[Saved entries]
● ● ● ● ● ● ●

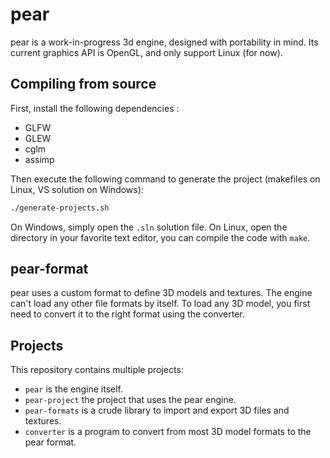 # pear

pear is a work-in-progress 3d engine, designed with portability in mind. Its current graphics API is OpenGL, and only support Linux (for now).

## Compiling from source

First, install the following dependencies :
- GLFW
- GLEW
- cglm
- assimp

Then execute the following command to generate the project (makefiles on Linux, VS solution on Windows):

```bash
./generate-projects.sh
```

On Windows, simply open the `.sln` solution file. On Linux, open the directory in your favorite text editor, you can compile the code with `make`.

## pear-format

pear uses a custom format to define 3D models and textures. The engine can't load any other file formats by itself. To load any 3D model, you first need to convert it to the right format using the converter.

## Projects

This repository contains multiple projects:
- `pear` is the engine itself.
- `pear-project` the project that uses the pear engine.
- `pear-formats` is a crude library to import and export 3D files and textures.
- `converter` is a program to convert from most 3D model formats to the pear format.
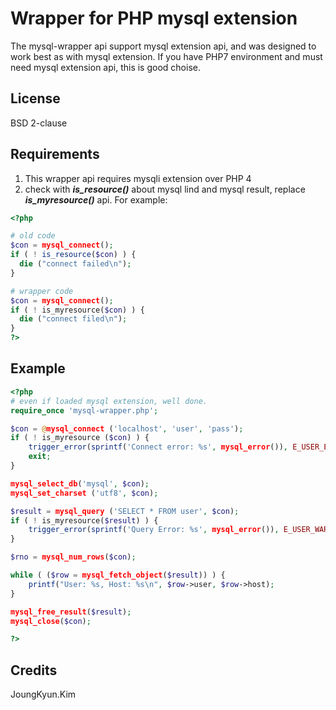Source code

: Wrapper for PHP mysql extension
===============================

The mysql-wrapper api support mysql extension api, and was designed to work best as with mysql extension.
If you have PHP7 environment and must need mysql extension api, this is good choise.


## License
BSD 2-clause

## Requirements

1. This wrapper api requires mysqli extension over PHP 4
2. check with ***is_resource()*** about mysql lind and mysql result, replace ***is_myresource()*** api. For example:
  ```php
<?php

# old code
$con = mysql_connect();
if ( ! is_resource($con) ) {
	die ("connect failed\n");
}

# wrapper code
$con = mysql_connect();
if ( ! is_myresource($con) ) {
	die ("connect filed\n");
}
?>
```

## Example
```php
<?php
# even if loaded mysql extension, well done.
require_once 'mysql-wrapper.php';

$con = @mysql_connect ('localhost', 'user', 'pass');
if ( ! is_myresource ($con) ) {
	trigger_error(sprintf('Connect error: %s', mysql_error()), E_USER_ERROR);
	exit;
}

mysql_select_db('mysql', $con);
mysql_set_charset ('utf8', $con);

$result = mysql_query ('SELECT * FROM user', $con);
if ( ! is_myresource($result) ) {
	trigger_error(sprintf('Query Error: %s', mysql_error()), E_USER_WARNING);
}

$rno = mysql_num_rows($con);

while ( ($row = mysql_fetch_object($result)) ) {
	printf("User: %s, Host: %s\n", $row->user, $row->host);
}

mysql_free_result($result);
mysql_close($con);

?>
```

## Credits
JoungKyun.Kim
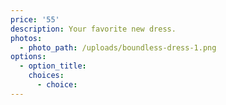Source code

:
 ```yaml
---
price: '55'
description: Your favorite new dress.
photos:
  - photo_path: /uploads/boundless-dress-1.png
options:
  - option_title:
    choices:
      - choice:
---
```


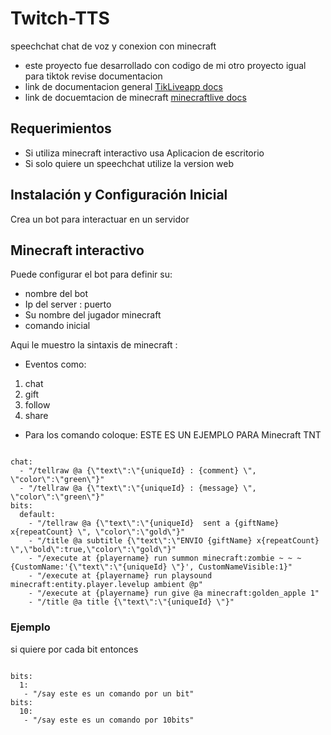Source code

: # Twitch-TTS
speechchat chat de voz y conexion con minecraft
- este proyecto fue desarrollado con codigo de mi otro proyecto igual para tiktok revise documentacion
- link de documentacion general [TikLiveapp docs](https://nglmercer.github.io/TikLiveApp/)
- link de docuemtacion de minecraft [minecraftlive docs](https://nglmercer.github.io/TikLiveApp/docs/MinecraftLive/Minecraft%20Live)
## Requerimientos
- Si utiliza minecraft interactivo usa Aplicacion de escritorio 
- Si solo quiere un speechchat utilize la version web
## Instalación y Configuración Inicial
Crea un bot para interactuar en un servidor
## Minecraft interactivo
Puede configurar el bot para definir su:
- nombre del bot
- Ip del server : puerto
- Su nombre del jugador minecraft
- comando inicial

Aqui le muestro la sintaxis de minecraft :
- Eventos como:
1. chat 
2. gift 
3. follow 
4. share
- Para los comando coloque:
ESTE ES UN EJEMPLO PARA Minecraft TNT
```

chat:
  - "/tellraw @a {\"text\":\"{uniqueId} : {comment} \", \"color\":\"green\"}"
  - "/tellraw @a {\"text\":\"{uniqueId} : {message} \", \"color\":\"green\"}"
bits:
  default:
    - "/tellraw @a {\"text\":\"{uniqueId}  sent a {giftName} x{repeatCount} \", \"color\":\"gold\"}"
    - "/title @a subtitle {\"text\":\"ENVIO {giftName} x{repeatCount} \",\"bold\":true,\"color\":\"gold\"}"
    - "/execute at {playername} run summon minecraft:zombie ~ ~ ~ {CustomName:'{\"text\":\"{uniqueId} \"}', CustomNameVisible:1}"
    - "/execute at {playername} run playsound minecraft:entity.player.levelup ambient @p"
    - "/execute at {playername} run give @a minecraft:golden_apple 1"
    - "/title @a title {\"text\":\"{uniqueId} \"}"
   ```

### Ejemplo
si quiere por cada bit entonces

```

bits:
  1:
   - "/say este es un comando por un bit"
bits:
  10:
   - "/say este es un comando por 10bits"
```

● ● ● ● ● ● ●

--- REQUIREMENT ---
Only the lines that contain the string "work" are to be copied from the records.

--- SOLVED EXERCISE ---
pear is a work-in-progress 3d engine, designed with portability in mind. Its current graphics API is OpenGL, and only support Linux (for now).
The mysql-wrapper api support mysql extension api, and was designed to work best as with mysql extension.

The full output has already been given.